For all the talk lately about cloud computing, one thing is certain: insurers are faced with more options than ever when it comes deciding the best option to transmit or house data. And it’s clear that the number and variety of cloud infrastructure, platform, and application services available are as numerous as the business problems they are deployed to solve. However, not all carriers are completely ready to lock in to a cloud-based service model in which core systems’ computing resources are shared and maintained on the Internet.
Such was the topic of discussion by two insurers of very different sizes who participated with me in this week’s INN editorial webinar, “Goodbye Data Centers: Why Insurers Love the Cloud.” The comments made by Ursuline Foley, Corporate Platform Officer & Interim Chief Data Officer, XL Group (XL Catlin) and Jon Ritchie, SVP, Corporate & Business Development, American Integrity Insurance Group, seemed to jive with a recent report issued in May by research and consulting firm Novarica, which presented results of a survey of insurer CIO members of the Novarica Insurance Technology Research Council, conducted in Q1 of 2016.
Of Novarica’s 75 participants in the study, 10 were large (over $1B in premium) 44 were midsize (under $1B in premium) P/C carriers; 14 were large life/annuity carriers, and 7 were midsize life/annuity. Of the 75 participants, only 23 had actually implemented core SaaS solutions. With more than $4B in GWP, XL Catlin (the product of a merger earlier in 2015) embraces cloud technology, but in measured form. “We understand cloud’s value, and its place within our organization,” Foley told the audience. “We use it in our corporate space, for example, in facility management and HR, but we are not yet at a point where we want to trust it to areas such as our general ledger.” Improving business processes, cost efficiencies and speed of response were some of the drivers impacting the carrier’s decision.
American Integrity, a regional company that appeared in the Florida market shortly after larger carriers began to move out of state as a response to cat-related risk, choose to deploy its core systems in a hybrid SaaS environment.
In response to a question posed by moderator and INN editor-in-chief Nathan Golia on their strategic approach, Ritchie told the audience that his organization started out conducting a buy-build-lease evaluation, “but what we really needed was scalability, stability and security of data transfer, so leasing was our best option.” Although the company viewed improving business processes and speed of response (the carrier needed to upgrade its core systems to in order to add a flood policy to its lineup of products), cost efficiencies were less of an issue, Ritchie said. “We see cost efficiencies in other things, like worrying less about the time to manage upgrades, and having more time to operate as an insurance company and less as an IT shop as a result.”
My view is that regardless of their depth of commitment to the cloud, insurers of all sizes tend to evaluate solving business problems in similar fashion, and they also share many of the same challenges.

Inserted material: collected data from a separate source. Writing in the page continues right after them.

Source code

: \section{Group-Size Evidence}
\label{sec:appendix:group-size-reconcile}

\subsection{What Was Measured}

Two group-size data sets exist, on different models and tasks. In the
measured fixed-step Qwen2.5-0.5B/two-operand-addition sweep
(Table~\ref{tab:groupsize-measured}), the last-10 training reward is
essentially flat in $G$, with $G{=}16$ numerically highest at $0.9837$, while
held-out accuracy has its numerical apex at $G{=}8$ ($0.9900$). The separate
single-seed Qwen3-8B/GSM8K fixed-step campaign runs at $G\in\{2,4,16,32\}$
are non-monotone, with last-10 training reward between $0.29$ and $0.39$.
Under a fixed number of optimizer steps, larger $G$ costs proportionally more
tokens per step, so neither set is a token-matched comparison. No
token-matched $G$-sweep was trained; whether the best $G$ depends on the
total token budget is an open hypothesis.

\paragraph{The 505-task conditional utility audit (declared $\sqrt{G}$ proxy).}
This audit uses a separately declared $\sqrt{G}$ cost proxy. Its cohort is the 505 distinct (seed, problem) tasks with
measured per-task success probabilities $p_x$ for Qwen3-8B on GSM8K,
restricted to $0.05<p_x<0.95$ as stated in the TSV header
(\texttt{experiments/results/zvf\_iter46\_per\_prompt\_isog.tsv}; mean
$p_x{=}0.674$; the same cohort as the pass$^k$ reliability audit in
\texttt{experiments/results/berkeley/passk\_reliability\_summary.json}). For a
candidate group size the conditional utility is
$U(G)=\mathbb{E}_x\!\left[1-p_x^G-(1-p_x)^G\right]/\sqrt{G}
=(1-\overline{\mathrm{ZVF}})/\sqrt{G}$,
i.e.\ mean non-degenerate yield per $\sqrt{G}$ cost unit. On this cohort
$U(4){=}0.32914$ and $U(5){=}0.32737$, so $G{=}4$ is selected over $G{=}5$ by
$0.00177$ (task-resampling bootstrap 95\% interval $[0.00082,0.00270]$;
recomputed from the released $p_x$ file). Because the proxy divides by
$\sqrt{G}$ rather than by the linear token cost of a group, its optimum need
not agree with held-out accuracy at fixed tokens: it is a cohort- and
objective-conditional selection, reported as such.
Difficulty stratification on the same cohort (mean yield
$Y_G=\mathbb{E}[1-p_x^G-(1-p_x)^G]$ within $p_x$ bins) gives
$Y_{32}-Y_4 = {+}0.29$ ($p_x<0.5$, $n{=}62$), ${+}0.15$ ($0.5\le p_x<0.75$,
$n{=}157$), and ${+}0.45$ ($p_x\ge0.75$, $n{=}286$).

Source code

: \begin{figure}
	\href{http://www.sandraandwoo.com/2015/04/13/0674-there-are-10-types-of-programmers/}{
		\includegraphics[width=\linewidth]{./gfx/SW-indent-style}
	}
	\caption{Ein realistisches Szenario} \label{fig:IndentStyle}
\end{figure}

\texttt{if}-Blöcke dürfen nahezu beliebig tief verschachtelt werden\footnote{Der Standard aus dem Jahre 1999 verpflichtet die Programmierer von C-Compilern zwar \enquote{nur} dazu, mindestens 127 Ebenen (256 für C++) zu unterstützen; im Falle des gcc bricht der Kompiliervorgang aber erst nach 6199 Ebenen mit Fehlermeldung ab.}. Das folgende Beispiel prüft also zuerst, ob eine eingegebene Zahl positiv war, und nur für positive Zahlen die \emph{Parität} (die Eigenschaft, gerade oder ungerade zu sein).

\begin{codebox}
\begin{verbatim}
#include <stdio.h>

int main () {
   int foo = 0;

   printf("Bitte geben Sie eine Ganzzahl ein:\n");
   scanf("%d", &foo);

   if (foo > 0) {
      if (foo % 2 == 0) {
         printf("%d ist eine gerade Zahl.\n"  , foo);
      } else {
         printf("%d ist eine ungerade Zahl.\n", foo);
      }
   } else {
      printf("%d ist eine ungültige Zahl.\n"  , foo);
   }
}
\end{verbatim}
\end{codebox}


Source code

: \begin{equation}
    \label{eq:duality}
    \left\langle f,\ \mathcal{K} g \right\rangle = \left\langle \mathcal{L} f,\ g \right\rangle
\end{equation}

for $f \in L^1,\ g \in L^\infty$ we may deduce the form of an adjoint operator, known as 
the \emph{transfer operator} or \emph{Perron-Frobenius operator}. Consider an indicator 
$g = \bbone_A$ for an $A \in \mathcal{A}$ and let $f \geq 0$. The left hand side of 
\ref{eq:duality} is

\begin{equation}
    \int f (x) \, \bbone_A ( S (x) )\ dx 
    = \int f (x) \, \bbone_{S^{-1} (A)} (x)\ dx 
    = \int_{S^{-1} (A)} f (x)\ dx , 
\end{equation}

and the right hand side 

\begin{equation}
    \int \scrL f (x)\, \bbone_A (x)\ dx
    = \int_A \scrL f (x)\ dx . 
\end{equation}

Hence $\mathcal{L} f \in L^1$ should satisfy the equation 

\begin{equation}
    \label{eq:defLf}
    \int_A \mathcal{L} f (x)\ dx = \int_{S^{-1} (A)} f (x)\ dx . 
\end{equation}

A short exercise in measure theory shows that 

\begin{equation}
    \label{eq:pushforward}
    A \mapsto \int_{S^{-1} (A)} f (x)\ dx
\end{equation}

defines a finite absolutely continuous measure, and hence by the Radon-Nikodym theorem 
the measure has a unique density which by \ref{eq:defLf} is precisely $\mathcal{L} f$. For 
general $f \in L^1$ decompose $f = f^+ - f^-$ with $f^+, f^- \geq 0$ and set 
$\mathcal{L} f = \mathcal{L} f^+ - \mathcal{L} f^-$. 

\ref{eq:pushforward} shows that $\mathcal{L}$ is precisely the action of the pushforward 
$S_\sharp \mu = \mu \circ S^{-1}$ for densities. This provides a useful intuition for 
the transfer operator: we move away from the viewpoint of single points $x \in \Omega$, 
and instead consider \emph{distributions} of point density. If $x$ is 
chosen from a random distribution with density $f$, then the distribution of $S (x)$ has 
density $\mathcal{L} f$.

For example, finding and retaining a certain set of skills required to manage cloud computing, such as higher-level architectural, design and development/operations. Another challenge—and oftentimes a barrier to adoption—related to risk: the threats posed by security breaches, system and application vulnerabilities and data loss, to name a few.
All agreed there is a certain finesse required to manage an insurer’s cloud solution provider, which may or may not offer the level of platform maturity that they say they do. “Due diligence is critical because vendors don’t always share everything,” Foley said. At XL Catlin, an “assemblage” of key stakeholders, including head of privacy, security and compliance are involved in vendor vetting. “It’s up to us to determine their qualifications, best practices, see their certificates, and properly evaluate them.”
Both Foley and Ritchie agreed that deploying systems in the cloud requires Board involvement. “Moving to this environment is a big change in how we operate, so leadership has to be involved from an investment and education point of view,” Ritchie noted.